Founders reach out to me hoping to become better CEOs, improve gross margins, get closer to their co-founders or make some big decision. Yet, our coaching work, especially if it goes well, rarely sees us address these challenges head on.
This is disappointing news to some who expect me to offer a secret “be a better CEO” curriculum, which would magically improve gross margins, reduce stress and make investors send term sheets.
My experience as a founder, a coach and just a human being taught me that the beginning of becoming a better CEO is the moment when we stop hoping for others to fix our pain, stop hoping for things to be different and instead commit to facing the reality as it is and take responsibility for our choices.
An assumption that often goes unexamined is that there’s something wrong with us. As a kid, I grew up feeling that I’m not ok in some fundamental way. The pain behind feeling that we’re not ok often prompts us to engage in a never-ending process of self-improvement.
The false promise is that if we take another course, find the right coach, make a slicker investment pitch or implement the latest version of the OKR process, things will finally be ok. Eventually we may notice that the promise is false, and while we constantly feel we’re making progress, we never quite arrive at that magical destination where we perform well and feel good about ourselves all the time.
Often the first step in the coaching process is to acknowledge that there’s nothing wrong with us as we are right now, with all our imperfections and dirty secrets. You are ok, I am ok, we are ok, unconditionally. You are unconditionally human. And you don’t need to make a billion bucks or gain a million followers to be ok. You already are, you just sometimes forget it.
Acknowledging that there’s nothing wrong with us can also help with the next step: looking honestly at what’s going on, both in our businesses and our minds. It takes courage and yet, as we look at what’s really going on, separating facts from stories that our minds tell us, learning to see clearly how our feelings are different from our interpretations of them, we inevitably discover that however difficult things are, our capacity to hold them in our awareness and meet them with compassion is always greater.

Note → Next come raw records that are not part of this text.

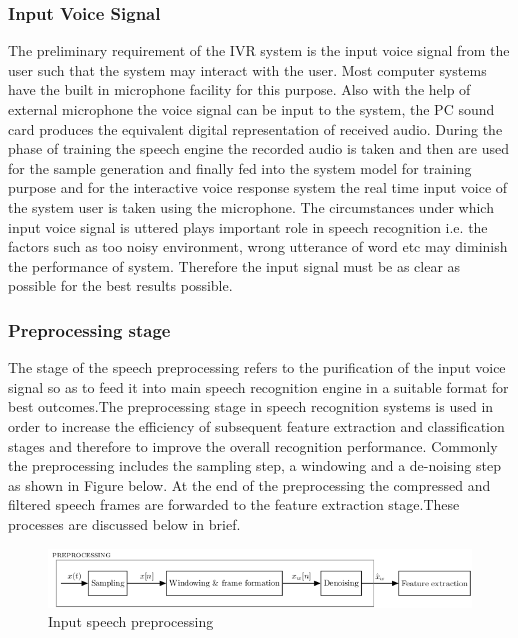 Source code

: \subsubsection{Input Voice Signal}
The preliminary requirement of the IVR system is the input voice signal from the user such that the system may interact with the user. Most computer systems have the built in microphone facility for this purpose. Also with the help of external microphone the voice signal can be input to the system, the PC sound card produces the equivalent digital representation of received audio. During the phase of training the speech engine the recorded audio is taken and then are used for the sample generation and finally fed into the system model for training purpose and for the interactive voice response system the real time input voice of the system user is taken using the microphone. The circumstances under which input voice signal is uttered plays important role in speech recognition i.e. the factors such as too noisy environment, wrong utterance of word etc may diminish the performance of system. Therefore the input signal must be as clear as possible for the best results possible.

\subsubsection{Preprocessing stage}
The stage of the speech preprocessing refers to the purification of the input voice signal so as to feed it into main speech recognition engine in a suitable format for best outcomes.The preprocessing stage in speech recognition systems is used in order to increase the efficiency of subsequent feature extraction and classification stages and therefore to improve the overall recognition performance. Commonly the preprocessing includes the sampling step, a windowing and a de-noising step as shown in Figure below. At the end of the preprocessing the compressed and filtered speech frames are forwarded to the feature extraction stage.These processes are discussed below in brief.
\begin{figure}
	\begin{center}
		\includegraphics[scale=0.8]{images/prepro.png}
		\caption{Input speech preprocessing}
	\end{center}
\end{figure}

It may take time, it may take practice, but a mark of a mature human being or a great CEO is the ability to see what’s going on clearly and not get lost in the projections of our minds.

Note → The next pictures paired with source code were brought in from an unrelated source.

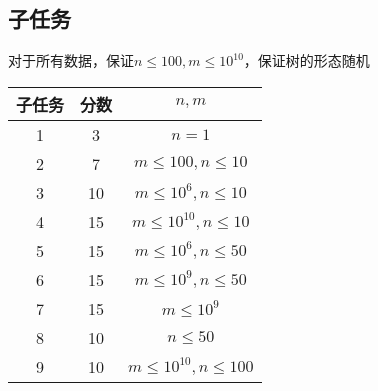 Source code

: \documentclass[12pt]{article}
\begin{document}
	\subsection{子任务}
	对于所有数据，保证$n\leq 100, m\leq 10^{10}$，保证树的形态随机\par
	\begin{table}[H]
		\centering
		\begin{tabular}{ccc}
			\toprule
			子任务 & 分数  & $n, m$ \\
			\midrule
			1 & 3 & $n = 1$ \\
			\midrule
			2 & 7 & $m\leq 100, n\leq 10$ \\
			\midrule
			3 & 10 & $m\leq 10^6, n\leq 10$ \\
			\midrule
			4 & 15 & $m\leq 10^{10}, n\leq 10$ \\
			\midrule
			5 & 15 & $m\leq 10^6, n\leq 50$ \\
			\midrule
			6 & 15 & $m\leq 10^9, n\leq 50$ \\
			\midrule
			7 & 15 & $m\leq 10^9$ \\
			\midrule
			8 & 10 & $n\leq 50$ \\
			\midrule
			9 & 10 & $m\leq 10^{10}, n\leq 100$ \\
			\bottomrule
		\end{tabular}
	\end{table}\par     
\end{document}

An inherent part of this process is learning to work with our body, feeling our feelings and thus getting a much richer awareness of what’s happening. This is why “how are you?” is a powerful coaching question if you’re ready to really answer it, really feel how you are in this very moment. Not yesterday, not just before the coaching session, not tonight, but right now.
Acknowledging and deeply feeling that there’s nothing wrong with you and learning to look with equanimity and compassion at whatever’s arising in your experience can help us explore another deceptively simple coaching question: “What do you really want”?
It’s important to really answer this question because it can help us clarify what we want and build a plan to make it happen. Just as often, it can help us realise that we didn’t really want what we said we wanted. Sometimes we want something else, but we can’t admit it to ourselves, so we pick a more acceptable goal, like building a unicorn instead of admitting we want our father to love us, at last.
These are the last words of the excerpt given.